Un movimento fatto di attenzione e cura del prodotto e nel piatto, che strizza l’occhio all’Oriente ma che lo fa rinnovandosi di continuo. Il ramen e i gyoza (il raviolo al vapore, per i "non cinesi") sono entrati di diritto nella nuova mitologia culinaria romana; più di qualche locale si sta distinguendo per qualità e inventiva, anche se qualcuno ha subito storto il naso pensando di non poter vivere senza carbonara e cacio e pepe.

Giuseppe Milana, a destra, con Davide Frattali, che cura la sala
Tra le fila di queste (quasi) nuove aperture troviamo
Umami, una delle ultime creature di
Marco Pucciotti, giovane imprenditore che ha al suo attivo una lista di locali di qualità da leccarsi i baffi (
Sbanco, Blind Pig, SantoPalato eccetera).
Marco è un creativo della ristorazione e non poteva mettere nella
sua cucina un
Signor Chen qualsiasi; quindi ha scelto quello che, a detta di molti, è il prossimo astro nascente della tavola a Roma (e non solo), lo chef
Giuseppe Milana, siciliano di Caltanissetta, classe 1988. Lui è arrivato qui nell'Urbe dopo alcuni anni nella brigata di
Filippo La Mantia, ed un periodo al
Majestic e al
Pataclara. Ora ha costruito con
Pucciotti appunto
Umami, per chi scrive un piccolo capolavoro gastronomico.
Lo chef, ispirato tanto dall’esperienza con
La Mantia quanto dal lavoro di
Carlo Cracco e
Massimiliano Alaimo, è saggiamente convinto che la cucina italiana non deve temere il confronto e la contaminazione con l’estero. Nemmeno con quel minimalismo nordico che (strano a dirsi) ritroviamo nei suoi piatti orientali di
Umami. Lavora con disinvoltura ingredienti diversi, dal prediletto foie gras alla birra.
Ma il menu di
Umami dunque non si ferma certo sul Raccordo Anulare. Come ci spiegano gli stessi
Milana e
Pucciotti, la tradizione che portano in tavola non è quella di S.Giovanni, ma quella della regione del Kanto (l'area di Tokyo e Yokohama per intenderci); con i loro piatti, cercano di abbinare intelligentemente la qualità dei piccoli produttori locali alle tecniche moderne. Si parlava prima di ramen, e qui apriamo un capitolo straordinario, fatto di tanta cura e preparazione per un piatto difficile da trovare nelle corde di un chef italiano.
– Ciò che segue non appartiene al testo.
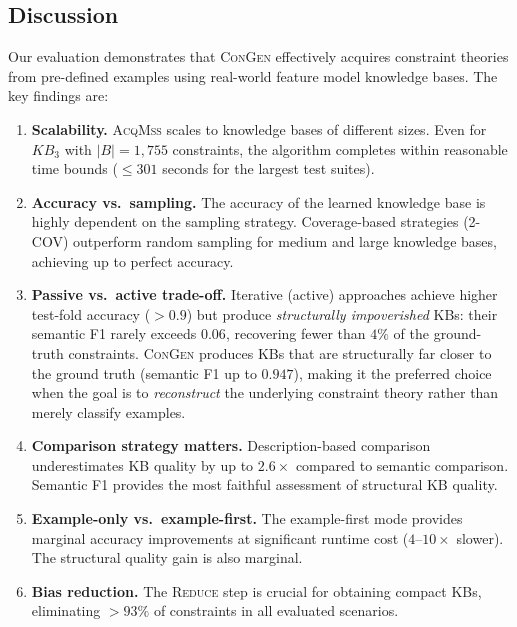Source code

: 
\subsection{Discussion}

Our evaluation demonstrates that \textsc{ConGen} effectively acquires constraint theories from pre-defined examples using real-world feature model knowledge bases. The key findings are:

\begin{enumerate}
    \item \textbf{Scalability.} \textsc{AcqMss} scales to knowledge bases of different sizes. Even for $KB_3$ with $|B|{=}1{,}755$ constraints, the algorithm completes within reasonable time bounds (${\leq}301$ seconds for the largest test suites).

    \item \textbf{Accuracy vs.\ sampling.} The accuracy of the learned knowledge base is highly dependent on the sampling strategy. Coverage-based strategies (2-COV) outperform random sampling for medium and large knowledge bases, achieving up to perfect accuracy.

    \item \textbf{Passive vs.\ active trade-off.} Iterative (active) approaches achieve higher test-fold accuracy ($>0.9$) but produce \textit{structurally impoverished} KBs: their semantic F1 rarely exceeds $0.06$, recovering fewer than $4\%$ of the ground-truth constraints. \textsc{ConGen} produces KBs that are structurally far closer to the ground truth (semantic F1 up to $0.947$), making it the preferred choice when the goal is to \textit{reconstruct} the underlying constraint theory rather than merely classify examples.

    \item \textbf{Comparison strategy matters.} Description-based comparison underestimates KB quality by up to $2.6{\times}$ compared to semantic comparison. Semantic F1 provides the most faithful assessment of structural KB quality.

    \item \textbf{Example-only vs.\ example-first.} The example-first mode provides marginal accuracy improvements at significant runtime cost ($4$--$10{\times}$ slower). The structural quality gain is also marginal.

    \item \textbf{Bias reduction.} The \textsc{Reduce} step is crucial for obtaining compact KBs, eliminating $>93\%$ of constraints in all evaluated scenarios.
\end{enumerate}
Milana ha saputo fare sua quella preparazione straordinaria (dovete provarla) e in varie versioni, pensiamo soprattutto al ricchissimo Umami Ramen che, con ben sedici ingredienti diversi in ciotola (si dice così?), riesce a toccare corde davvero notevoli. Ovviamente non mancano i classici tempura e gyoza, ma se vi aspettate sushi e sashimi lungo un nastro meccanico avete sbagliato posto.
Una nota particolare va spesa per i noodle che compongono il ramen, preparati a mano a Roma come si faceva una volta la pasta all’uovo. E per lo
Shabu Shabu, un piatto molto in voga nei ristoranti turistici di Tokyo, ma nato nel
Suehiro di Osaka nei primi del Novecento. È un piatto che prevede la cottura contemporanea di carne e verdure insieme: per i giapponesi è la quintessenza di quello che loro considerano l’
umami e cioè il quinto gusto, il "saporito".
Chiude il tutto una selezione di sake senza precedenti, che asseconda una
scoperta, diciamo così: non è un liquore da fine pasto come spesso ci hanno portato a credere, ma il giusto
vino da sorseggiare in queste occasioni.
Non per moda o per snobismo, ma per bravura e scelta, il siciliano
Milana si trova insomma a Roma a proporre egregiamente una cucina fatta quasi esclusivamente di piatti orientali, in una trattoria giapponese. Che una maggiore consapevolezza culinaria possa passare anche da qui?